Work instruction
Find "- **NLP & LLMs:**" and "- **All India" in the records below. Copy the lines holding them and every line between, exactly, and no others.

Given data START

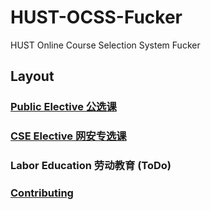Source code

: # HUST-OCSS-Fucker

HUST Online Course Selection System Fucker

## Layout

### [Public Elective 公选课](./Public%20Elective/README.md)

### [CSE Elective 网安专选课](./CSE%20Elective//README.md)

### Labor Education 劳动教育 (ToDo)

### [Contributing](./contributing.md)
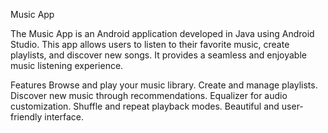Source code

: Music App

The Music App is an Android application developed in Java using Android Studio. This app allows users to listen to their favorite music, create playlists, and discover new songs. It provides a seamless and enjoyable music listening experience.

Features
Browse and play your music library.
Create and manage playlists.
Discover new music through recommendations.
Equalizer for audio customization.
Shuffle and repeat playback modes.
Beautiful and user-friendly interface.
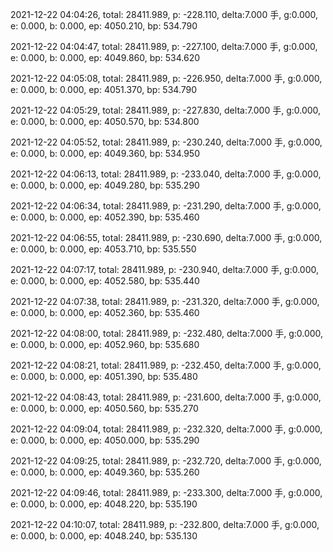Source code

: 2021-12-22 04:04:26, total: 28411.989, p: -228.110, delta:7.000 手, g:0.000, e: 0.000, b: 0.000, ep: 4050.210, bp: 534.790

2021-12-22 04:04:47, total: 28411.989, p: -227.100, delta:7.000 手, g:0.000, e: 0.000, b: 0.000, ep: 4049.860, bp: 534.620

2021-12-22 04:05:08, total: 28411.989, p: -226.950, delta:7.000 手, g:0.000, e: 0.000, b: 0.000, ep: 4051.370, bp: 534.790

2021-12-22 04:05:29, total: 28411.989, p: -227.830, delta:7.000 手, g:0.000, e: 0.000, b: 0.000, ep: 4050.570, bp: 534.800

2021-12-22 04:05:52, total: 28411.989, p: -230.240, delta:7.000 手, g:0.000, e: 0.000, b: 0.000, ep: 4049.360, bp: 534.950

2021-12-22 04:06:13, total: 28411.989, p: -233.040, delta:7.000 手, g:0.000, e: 0.000, b: 0.000, ep: 4049.280, bp: 535.290

2021-12-22 04:06:34, total: 28411.989, p: -231.290, delta:7.000 手, g:0.000, e: 0.000, b: 0.000, ep: 4052.390, bp: 535.460

2021-12-22 04:06:55, total: 28411.989, p: -230.690, delta:7.000 手, g:0.000, e: 0.000, b: 0.000, ep: 4053.710, bp: 535.550

2021-12-22 04:07:17, total: 28411.989, p: -230.940, delta:7.000 手, g:0.000, e: 0.000, b: 0.000, ep: 4052.580, bp: 535.440

2021-12-22 04:07:38, total: 28411.989, p: -231.320, delta:7.000 手, g:0.000, e: 0.000, b: 0.000, ep: 4052.360, bp: 535.460

2021-12-22 04:08:00, total: 28411.989, p: -232.480, delta:7.000 手, g:0.000, e: 0.000, b: 0.000, ep: 4052.960, bp: 535.680

2021-12-22 04:08:21, total: 28411.989, p: -232.450, delta:7.000 手, g:0.000, e: 0.000, b: 0.000, ep: 4051.390, bp: 535.480

2021-12-22 04:08:43, total: 28411.989, p: -231.600, delta:7.000 手, g:0.000, e: 0.000, b: 0.000, ep: 4050.560, bp: 535.270

2021-12-22 04:09:04, total: 28411.989, p: -232.320, delta:7.000 手, g:0.000, e: 0.000, b: 0.000, ep: 4050.000, bp: 535.290

2021-12-22 04:09:25, total: 28411.989, p: -232.720, delta:7.000 手, g:0.000, e: 0.000, b: 0.000, ep: 4049.360, bp: 535.260

2021-12-22 04:09:46, total: 28411.989, p: -233.300, delta:7.000 手, g:0.000, e: 0.000, b: 0.000, ep: 4048.220, bp: 535.190

2021-12-22 04:10:07, total: 28411.989, p: -232.800, delta:7.000 手, g:0.000, e: 0.000, b: 0.000, ep: 4048.240, bp: 535.130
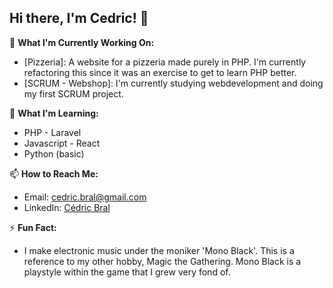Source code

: ## Hi there, I'm Cedric! 👋

🔭 **What I'm Currently Working On:**
- [Pizzeria]: A website for a pizzeria made purely in PHP. I'm currently refactoring this since it was an exercise to get to learn PHP better.
- [SCRUM - Webshop]: I'm currently studying webdevelopment and doing my first SCRUM project.

🌱 **What I'm Learning:**
- PHP - Laravel
- Javascript - React
- Python (basic)

📫 **How to Reach Me:**
- Email: cedric.bral@gmail.com
- LinkedIn: [Cédric Bral]([https://www.linkedin.com/in/your-profile/](https://www.linkedin.com/in/cedric-bral-6b5b72324/))

⚡ **Fun Fact:**
- I make electronic music under the moniker 'Mono Black'. This is a reference to my other hobby, Magic the Gathering. Mono Black is a playstyle within the game that I grew very fond of.
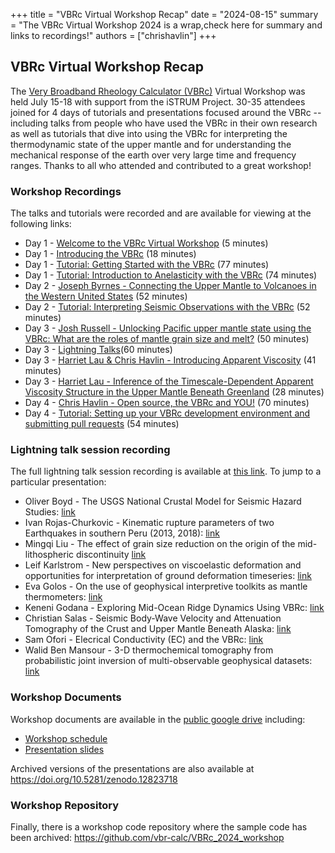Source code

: +++
title = "VBRc Virtual Workshop Recap"
date = "2024-08-15"
summary = "The VBRc Virtual Workshop 2024 is a wrap,check here for summary and links to recordings!"
authors = ["chrishavlin"]
+++


##  VBRc Virtual Workshop Recap


The [Very Broadband Rheology Calculator (VBRc)](https://vbr-calc.github.io/vbr/) Virtual Workshop was held July 15-18 with support from the iSTRUM Project. 30-35 attendees joined for 4 days of tutorials and presentations focused around the VBRc -- including talks from people who have used the VBRc in their own research as well as tutorials that dive into using the VBRc for interpreting the thermodynamic state of the upper mantle and for understanding the mechanical response of the earth over very large time and frequency ranges. Thanks to all who attended and contributed to a great workshop!


### Workshop Recordings

The talks and tutorials were recorded and are available for viewing at the following links:

* Day 1 - [Welcome to the VBRc Virtual Workshop](https://vimeo.com/990185409/8e5a9e8a08) (5 minutes)
* Day 1 - [Introducing the VBRc](https://vimeo.com/990199290/e84ba373b5) (18 minutes)
* Day 1 - [Tutorial: Getting Started with the VBRc](https://vimeo.com/990221721/83db0ebc66) (77 minutes)
* Day 1 - [Tutorial: Introduction to Anelasticity with the VBRc](https://vimeo.com/999583685/3150874e8c) (74 minutes)
* Day 2 - [Joseph Byrnes - Connecting the Upper Mantle to Volcanoes in the Western United States](https://vimeo.com/990121861/0a9c7026da) (52 minutes)
* Day 2 - [Tutorial: Interpreting Seismic Observations with the VBRc](https://vimeo.com/990148743/950d92bbc4) (52 minutes)
* Day 3 - [Josh Russell -  Unlocking Pacific upper mantle state using the VBRc: What are the roles of mantle grain size and melt?](https://vimeo.com/989709054/551cf48903) (50 minutes)
* Day 3 - [Lightning Talks](https://vimeo.com/999626218/8d948d4564)(60 minutes)
* Day 3 - [Harriet Lau & Chris Havlin - Introducing Apparent Viscosity](https://vimeo.com/999604158) (41 minutes)
* Day 3 - [Harriet Lau - Inference of the Timescale-Dependent Apparent Viscosity Structure in the Upper Mantle Beneath Greenland](https://vimeo.com/989645387/91554d3f42) (28 minutes)
* Day 4 - [Chris Havlin - Open source, the VBRc and YOU!](https://vimeo.com/999641066/3cf0d39487) (70 minutes)
* Day 4 - [Tutorial: Setting up your VBRc development environment and submitting pull requests](https://vimeo.com/999662082/38ab504ead)  (54 minutes)

### Lightning talk session recording

The full lightning talk session recording is available at [this link](https://vimeo.com/999626218/8d948d4564). To jump to a particular presentation:

* Oliver Boyd - The USGS National Crustal Model for Seismic Hazard Studies: [link](https://vimeo.com/999626218/8d948d4564#t=0m8s)
* Ivan Rojas-Churkovic - Kinematic rupture parameters of two Earthquakes in southern Peru (2013, 2018): [link](https://vimeo.com/999626218/8d948d4564#t=6m57s)
* Mingqi Liu - The effect of grain size reduction on the origin of the mid-lithospheric discontinuity [link](https://vimeo.com/999626218/8d948d4564#t=13m58s)
* Leif Karlstrom - New perspectives on viscoelastic deformation and opportunities for interpretation of ground deformation timeseries: [link](https://vimeo.com/999626218/8d948d4564#t=21m22s)
* Eva Golos - On the use of geophysical interpretive toolkits as mantle thermometers: [link](https://vimeo.com/999626218/8d948d4564#t=28m52s)
* Keneni Godana - Exploring Mid-Ocean Ridge Dynamics Using VBRc: [link](https://vimeo.com/999626218/8d948d4564#t=36m58s)
* Christian Salas - Seismic Body-Wave Velocity and Attenuation Tomography of the Crust and Upper Mantle Beneath Alaska: [link](https://vimeo.com/999626218/8d948d4564#t=45m32s)
* Sam Ofori - Elecrical Conductivity (EC) and the VBRc: [link](https://vimeo.com/999626218/8d948d4564#t=54m11s)
* Walid Ben Mansour - 3-D thermochemical tomography from probabilistic joint inversion of multi-observable geophysical datasets: [link](https://vimeo.com/999626218/8d948d4564#t=60m20s)

### Workshop Documents

Workshop documents are available in the [public google drive](https://drive.google.com/drive/u/0/folders/121CV5RznanFgpG4B4-4lIJ2ttlpZhNs9)
including:

* [Workshop schedule](https://docs.google.com/document/d/1s9IZf7_B8hd9vwrgVe7HB32SytMeXd55HOiSatlX3A0)
* [Presentation slides](https://drive.google.com/drive/u/0/folders/17NlclKgLbsuViF9TQv7RiP8KHg1HVpVk)

Archived versions of the presentations are also available at https://doi.org/10.5281/zenodo.12823718


### Workshop Repository

Finally, there is a workshop code repository where the sample code has been archived: https://github.com/vbr-calc/VBRc_2024_workshop
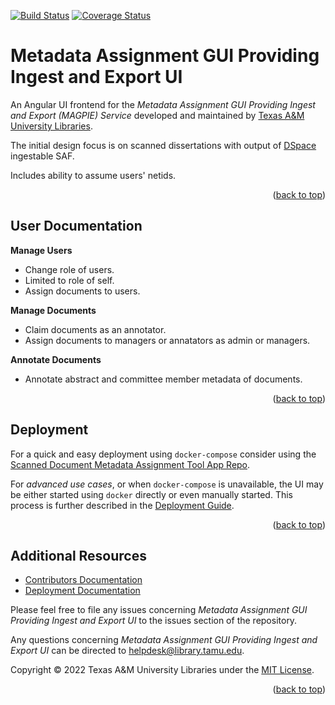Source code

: <a name="readme-top"></a>
[![Build Status][build-badge]][build-status]
[![Coverage Status][coverage-badge]][coverage-status]

# Metadata Assignment GUI Providing Ingest and Export UI

An Angular UI frontend for the *Metadata Assignment GUI Providing Ingest and Export (MAGPIE) Service* developed and maintained by [Texas A&M University Libraries][tamu-library].

The initial design focus is on scanned dissertations with output of [DSpace][dspace-url] ingestable SAF.

Includes ability to assume users' netids.

<div align="right">(<a href="#readme-top">back to top</a>)</div>


## User Documentation

**Manage Users**
  - Change role of users.
  - Limited to role of self.
  - Assign documents to users.

**Manage Documents**

  - Claim documents as an annotator.
  - Assign documents to managers or annatators as admin or managers.

**Annotate Documents**

  - Annotate abstract and committee member metadata of documents.

<div align="right">(<a href="#readme-top">back to top</a>)</div>


## Deployment

For a quick and easy deployment using `docker-compose` consider using the [Scanned Document Metadata Assignment Tool App Repo][app-repo].

For _advanced use cases_, or when `docker-compose` is unavailable, the UI may be either started using `docker` directly or even manually started.
This process is further described in the [Deployment Guide][deployment-guide].

<div align="right">(<a href="#readme-top">back to top</a>)</div>


## Additional Resources

- [Contributors Documentation][contribute-guide]
- [Deployment Documentation][deployment-guide]

Please feel free to file any issues concerning *Metadata Assignment GUI Providing Ingest and Export UI* to the issues section of the repository.

Any questions concerning *Metadata Assignment GUI Providing Ingest and Export UI* can be directed to helpdesk@library.tamu.edu.

Copyright © 2022 Texas A&M University Libraries under the [MIT License][license].

<div align="right">(<a href="#readme-top">back to top</a>)</div>


<!-- LINKS -->
[build-status]: https://github.com/TAMULib/MagpieUI/actions?query=workflow%3ABuild
[build-badge]: https://github.com/TAMULib/MagpieUI/workflows/Build/badge.svg
[coverage-status]: https://coveralls.io/github/TAMULib/MagpieUI
[coverage-badge]: https://coveralls.io/repos/github/TAMULib/MagpieUI/badge.svg

[tamu-library]: http://library.tamu.edu
[app-repo]: https://github.com/TAMULib/Magpie
[dspace-url]: https://dspace.lyrasis.org/

[deployment-guide]: DEPLOYING.md
[contribute-guide]: CONTRIBUTING.md
[license]: LICENSE
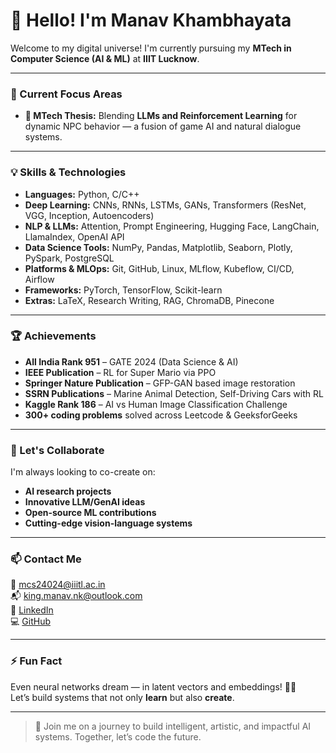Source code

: # 👋 Hello! I'm Manav Khambhayata

Welcome to my digital universe! I'm currently pursuing my **MTech in Computer Science (AI & ML)** at **IIIT Lucknow**.

---

### 🔬 Current Focus Areas
- **🧠 MTech Thesis:** Blending **LLMs and Reinforcement Learning** for dynamic NPC behavior — a fusion of game AI and natural dialogue systems.
---

### 💡 Skills & Technologies
- **Languages:** Python, C/C++
- **Deep Learning:** CNNs, RNNs, LSTMs, GANs, Transformers (ResNet, VGG, Inception, Autoencoders)
- **NLP & LLMs:** Attention, Prompt Engineering, Hugging Face, LangChain, LlamaIndex, OpenAI API
- **Data Science Tools:** NumPy, Pandas, Matplotlib, Seaborn, Plotly, PySpark, PostgreSQL
- **Platforms & MLOps:** Git, GitHub, Linux, MLflow, Kubeflow, CI/CD, Airflow
- **Frameworks:** PyTorch, TensorFlow, Scikit-learn
- **Extras:** LaTeX, Research Writing, RAG, ChromaDB, Pinecone

---

### 🏆 Achievements
- **All India Rank 951** – GATE 2024 (Data Science & AI)
- **IEEE Publication** – RL for Super Mario via PPO
- **Springer Nature Publication** – GFP-GAN based image restoration
- **SSRN Publications** – Marine Animal Detection, Self-Driving Cars with RL
- **Kaggle Rank 186** – AI vs Human Image Classification Challenge
- **300+ coding problems** solved across Leetcode & GeeksforGeeks

---

### 🤝 Let's Collaborate
I'm always looking to co-create on:
- **AI research projects**
- **Innovative LLM/GenAI ideas**
- **Open-source ML contributions**
- **Cutting-edge vision-language systems**

---

### 📫 Contact Me
📧 mcs24024@iiitl.ac.in  
📬 king.manav.nk@outlook.com  
🔗 [LinkedIn](https://www.linkedin.com/in/manav-khambhayata/)  
💻 [GitHub](https://github.com/ManavKhambhayata)

---

### ⚡ Fun Fact
Even neural networks dream — in latent vectors and embeddings! 🤖💭  
Let’s build systems that not only **learn** but also **create**.

---

> 🚀 Join me on a journey to build intelligent, artistic, and impactful AI systems. Together, let’s code the future.

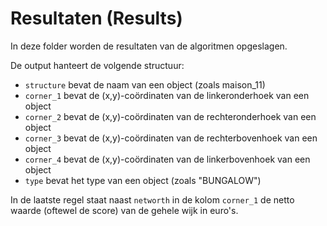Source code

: # Resultaten (Results)
In deze folder worden de resultaten van de algoritmen opgeslagen.

De output hanteert de volgende structuur:
* `structure` bevat de naam van een object (zoals maison_11)
* `corner_1` bevat de (x,y)-coördinaten van de linkeronderhoek van een object
* `corner_2` bevat de (x,y)-coördinaten van de rechteronderhoek van een object
* `corner_3` bevat de (x,y)-coördinaten van de rechterbovenhoek van een object
* `corner_4` bevat de (x,y)-coördinaten van de linkerbovenhoek van een object
* `type` bevat het type van een object (zoals "BUNGALOW")

In de laatste regel staat naast `networth` in de kolom `corner_1` de netto waarde (oftewel de score) van de gehele wijk in euro's.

Given data END

Answer to this task
- **NLP & LLMs:** Attention, Prompt Engineering, Hugging Face, LangChain, LlamaIndex, OpenAI API
- **Data Science Tools:** NumPy, Pandas, Matplotlib, Seaborn, Plotly, PySpark, PostgreSQL
- **Platforms & MLOps:** Git, GitHub, Linux, MLflow, Kubeflow, CI/CD, Airflow
- **Frameworks:** PyTorch, TensorFlow, Scikit-learn
- **Extras:** LaTeX, Research Writing, RAG, ChromaDB, Pinecone

---

### 🏆 Achievements
- **All India Rank 951** – GATE 2024 (Data Science & AI)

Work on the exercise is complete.